Source texts of formatted documents:

--------------------

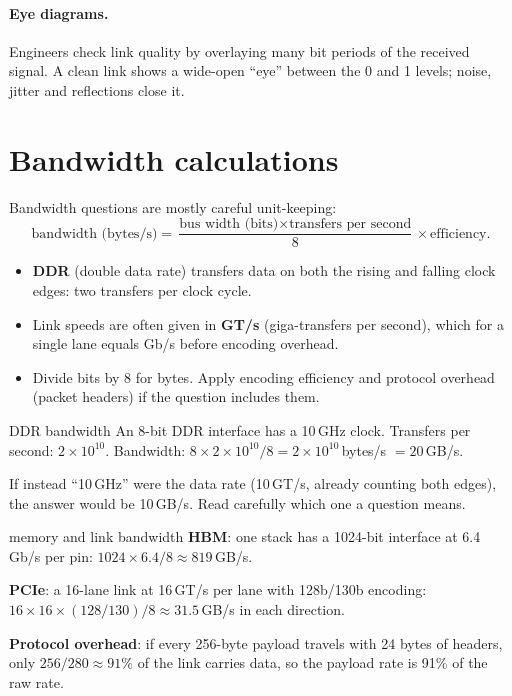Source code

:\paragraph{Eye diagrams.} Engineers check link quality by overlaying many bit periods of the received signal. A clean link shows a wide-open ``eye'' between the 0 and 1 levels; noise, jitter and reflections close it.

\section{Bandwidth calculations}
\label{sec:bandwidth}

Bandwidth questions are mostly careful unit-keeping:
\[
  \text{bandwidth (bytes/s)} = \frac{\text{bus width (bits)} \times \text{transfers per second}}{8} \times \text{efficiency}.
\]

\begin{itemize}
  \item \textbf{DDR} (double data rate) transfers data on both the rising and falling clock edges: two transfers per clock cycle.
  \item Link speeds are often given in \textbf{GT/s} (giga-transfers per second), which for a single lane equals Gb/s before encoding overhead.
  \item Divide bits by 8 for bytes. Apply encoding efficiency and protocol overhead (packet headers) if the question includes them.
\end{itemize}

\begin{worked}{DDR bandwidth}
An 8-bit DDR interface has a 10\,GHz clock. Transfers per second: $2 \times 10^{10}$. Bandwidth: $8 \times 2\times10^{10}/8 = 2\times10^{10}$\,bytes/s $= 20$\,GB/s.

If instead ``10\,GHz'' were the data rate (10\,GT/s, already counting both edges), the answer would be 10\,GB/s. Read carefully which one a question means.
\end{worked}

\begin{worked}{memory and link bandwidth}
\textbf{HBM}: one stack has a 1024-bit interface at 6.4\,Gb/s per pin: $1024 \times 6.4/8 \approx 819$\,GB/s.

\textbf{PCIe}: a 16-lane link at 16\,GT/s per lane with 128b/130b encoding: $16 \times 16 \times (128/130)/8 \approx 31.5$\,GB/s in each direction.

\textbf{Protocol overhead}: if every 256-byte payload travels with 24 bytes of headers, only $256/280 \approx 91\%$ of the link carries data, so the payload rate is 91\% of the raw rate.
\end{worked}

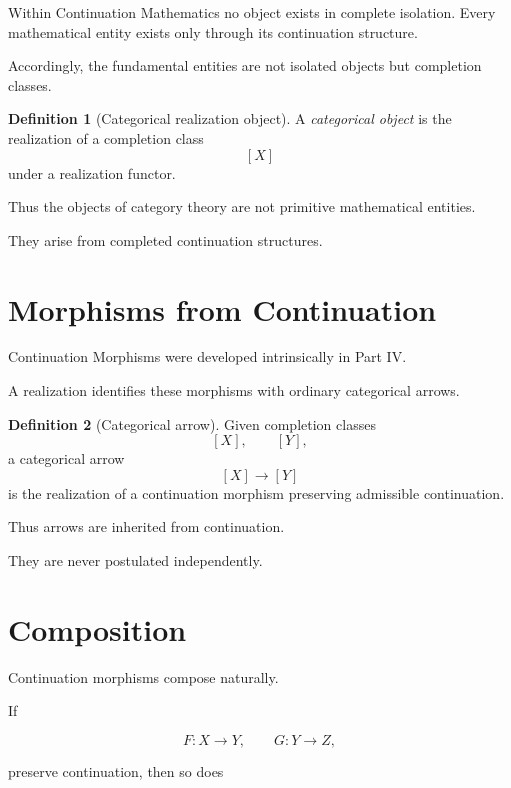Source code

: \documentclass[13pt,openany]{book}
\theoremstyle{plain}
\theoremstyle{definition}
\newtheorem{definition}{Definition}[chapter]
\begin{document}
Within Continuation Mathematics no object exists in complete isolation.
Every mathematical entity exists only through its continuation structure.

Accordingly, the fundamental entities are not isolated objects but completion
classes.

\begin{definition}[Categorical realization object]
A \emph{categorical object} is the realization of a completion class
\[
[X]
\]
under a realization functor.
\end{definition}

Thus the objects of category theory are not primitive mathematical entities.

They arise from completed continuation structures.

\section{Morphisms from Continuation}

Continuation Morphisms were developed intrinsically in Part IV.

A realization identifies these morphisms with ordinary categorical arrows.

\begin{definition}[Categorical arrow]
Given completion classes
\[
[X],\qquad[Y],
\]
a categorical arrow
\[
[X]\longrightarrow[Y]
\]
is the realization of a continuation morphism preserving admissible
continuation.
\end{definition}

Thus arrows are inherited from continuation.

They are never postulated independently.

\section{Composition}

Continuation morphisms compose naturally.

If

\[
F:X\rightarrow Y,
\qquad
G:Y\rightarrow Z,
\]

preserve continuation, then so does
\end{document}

--------------------

**TASK OBJECTIVE:**
Filter the lines above, keeping each one that contains the string "data".

**RESPONSE TO THE TASK:**
  \item \textbf{DDR} (double data rate) transfers data on both the rising and falling clock edges: two transfers per clock cycle.
If instead ``10\,GHz'' were the data rate (10\,GT/s, already counting both edges), the answer would be 10\,GB/s. Read carefully which one a question means.
\textbf{Protocol overhead}: if every 256-byte payload travels with 24 bytes of headers, only $256/280 \approx 91\%$ of the link carries data, so the payload rate is 91\% of the raw rate.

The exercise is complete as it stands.